Antimicrobial resistance in Campylobacter coli and Campylobacter jejuni from human campylobacteriosis in Taiwan, 2016-2019.

2021 
Campylobacter coli and C. jejuni are highly resistant to most therapeutic antimicrobials in Taiwan, rapid diagnostics of resistance in bacterial isolates is crucial for the treatment of campylobacteriosis. We characterized 219 (40 C. coli and 179 C. jejuni) isolates recovered from humans between 2016 and 2019 using whole-genome sequencing to investigate the genetic diversity among isolates and the genetic resistance determinants associated with antimicrobial resistance. Susceptibility testing with 8 antimicrobials was conducted to assess the concordance between phenotypic resistance and genetic determinants. The conventional and core genome multilocus sequence typing analysis revealed diverse clonality among the isolates. Mutations in gyrA (T86I, D90N), rpsL (K43R, K88R), and 23S rRNA (A2075G) were found in 91.8%, 3.2%, and 6.4% of the isolates, respectively. Horizontally transferable resistance genes ant(6)-I, aad9, aph(3')-IIIa, aph(2"), blaOXA, catA/fexA, cfr(C), erm(B), lnu, sat4, and tet were identified in 24.2%, 21.5%, 33.3%, 11.9%, 96.3%, 10.0%, 0.9%, 6.8%, 3.2%, 13.2%, and 96.3%, respectively. High-level resistance to 8 antimicrobials in isolates was 100% predictable by the known resistance determinants, whereas low-level resistance to azithromycin, clindamycin, nalidixic acid, ciprofloxacin, and florfenicol in isolates was associated with sequence variations in CmeA and CmeB of the CmeABC efflux pump.

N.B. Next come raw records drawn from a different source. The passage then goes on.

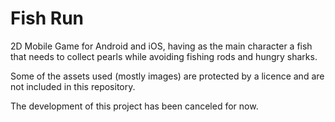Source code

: ﻿# Fish Run

2D Mobile Game for Android and iOS, having as the main character a fish that needs to collect pearls while avoiding fishing rods and hungry sharks.

Some of the assets used (mostly images) are protected by a licence and are not included in this repository.

The development of this project has been canceled for now.
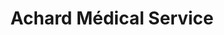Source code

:---
title: "Achard Médical Service"
url: /la-mothe-achard/achard-medical-service/
shop: Sanitätshaus
---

Resistance-enhancing CmeB variants were identified in 62.1% (136/219) of isolates. In conclusion, an extremely high proportion of C. coli (100%) and C. jejuni (88.3%) were multidrug-resistant and a high proportion (62.5%) of C. coli isolates had been resistant to azithromycin, erythromycin, and clindamycin that would complicate the treatment of invasive campylobacteriosis in this country.